Dataset entries:
::::
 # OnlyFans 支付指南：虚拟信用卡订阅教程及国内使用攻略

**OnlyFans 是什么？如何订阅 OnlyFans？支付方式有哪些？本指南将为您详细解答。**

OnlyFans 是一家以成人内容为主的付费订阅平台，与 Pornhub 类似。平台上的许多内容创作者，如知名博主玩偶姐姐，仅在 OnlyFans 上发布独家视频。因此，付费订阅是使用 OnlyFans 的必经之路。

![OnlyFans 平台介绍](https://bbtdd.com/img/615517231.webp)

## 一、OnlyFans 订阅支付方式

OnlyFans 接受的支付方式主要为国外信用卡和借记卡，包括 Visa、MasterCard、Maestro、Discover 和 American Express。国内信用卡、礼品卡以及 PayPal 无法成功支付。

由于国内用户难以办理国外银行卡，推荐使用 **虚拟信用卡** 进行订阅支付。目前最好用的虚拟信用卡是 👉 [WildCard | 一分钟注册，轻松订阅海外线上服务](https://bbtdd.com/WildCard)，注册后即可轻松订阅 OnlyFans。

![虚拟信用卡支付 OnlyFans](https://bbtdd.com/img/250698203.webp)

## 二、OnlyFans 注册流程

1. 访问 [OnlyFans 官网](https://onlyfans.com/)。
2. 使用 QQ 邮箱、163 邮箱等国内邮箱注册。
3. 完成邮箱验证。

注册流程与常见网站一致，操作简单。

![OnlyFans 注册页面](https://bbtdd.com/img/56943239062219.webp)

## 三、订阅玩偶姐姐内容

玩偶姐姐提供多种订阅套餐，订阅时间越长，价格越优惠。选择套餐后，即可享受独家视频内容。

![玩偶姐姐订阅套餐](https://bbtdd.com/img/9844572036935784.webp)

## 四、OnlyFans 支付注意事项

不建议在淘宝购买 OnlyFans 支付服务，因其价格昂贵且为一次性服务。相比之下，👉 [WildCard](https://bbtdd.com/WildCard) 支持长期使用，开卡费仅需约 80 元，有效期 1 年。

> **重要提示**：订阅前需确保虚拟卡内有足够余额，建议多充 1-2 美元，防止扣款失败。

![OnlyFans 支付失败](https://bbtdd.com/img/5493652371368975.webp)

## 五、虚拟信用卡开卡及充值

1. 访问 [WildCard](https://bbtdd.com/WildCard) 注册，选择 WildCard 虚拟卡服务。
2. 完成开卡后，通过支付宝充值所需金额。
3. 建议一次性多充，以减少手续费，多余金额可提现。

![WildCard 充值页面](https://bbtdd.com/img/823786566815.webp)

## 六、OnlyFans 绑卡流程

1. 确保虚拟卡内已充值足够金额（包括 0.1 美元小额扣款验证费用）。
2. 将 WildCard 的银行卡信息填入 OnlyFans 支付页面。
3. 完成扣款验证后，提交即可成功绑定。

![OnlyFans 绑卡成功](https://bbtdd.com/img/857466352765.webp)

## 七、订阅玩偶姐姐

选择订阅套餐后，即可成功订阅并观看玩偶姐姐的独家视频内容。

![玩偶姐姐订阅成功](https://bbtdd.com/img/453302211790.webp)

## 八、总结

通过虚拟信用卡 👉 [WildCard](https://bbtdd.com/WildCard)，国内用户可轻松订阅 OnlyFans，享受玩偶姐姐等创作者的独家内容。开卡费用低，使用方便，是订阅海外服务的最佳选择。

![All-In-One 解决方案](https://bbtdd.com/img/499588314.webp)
::::
### What you should do
Go through the data above and copy each line that holds the word "WildCard".

### Task output
由于国内用户难以办理国外银行卡，推荐使用 **虚拟信用卡** 进行订阅支付。目前最好用的虚拟信用卡是 👉 [WildCard | 一分钟注册，轻松订阅海外线上服务](https://bbtdd.com/WildCard)，注册后即可轻松订阅 OnlyFans。
不建议在淘宝购买 OnlyFans 支付服务，因其价格昂贵且为一次性服务。相比之下，👉 [WildCard](https://bbtdd.com/WildCard) 支持长期使用，开卡费仅需约 80 元，有效期 1 年。
1. 访问 [WildCard](https://bbtdd.com/WildCard) 注册，选择 WildCard 虚拟卡服务。
![WildCard 充值页面](https://bbtdd.com/img/823786566815.webp)
2. 将 WildCard 的银行卡信息填入 OnlyFans 支付页面。
通过虚拟信用卡 👉 [WildCard](https://bbtdd.com/WildCard)，国内用户可轻松订阅 OnlyFans，享受玩偶姐姐等创作者的独家内容。开卡费用低，使用方便，是订阅海外服务的最佳选择。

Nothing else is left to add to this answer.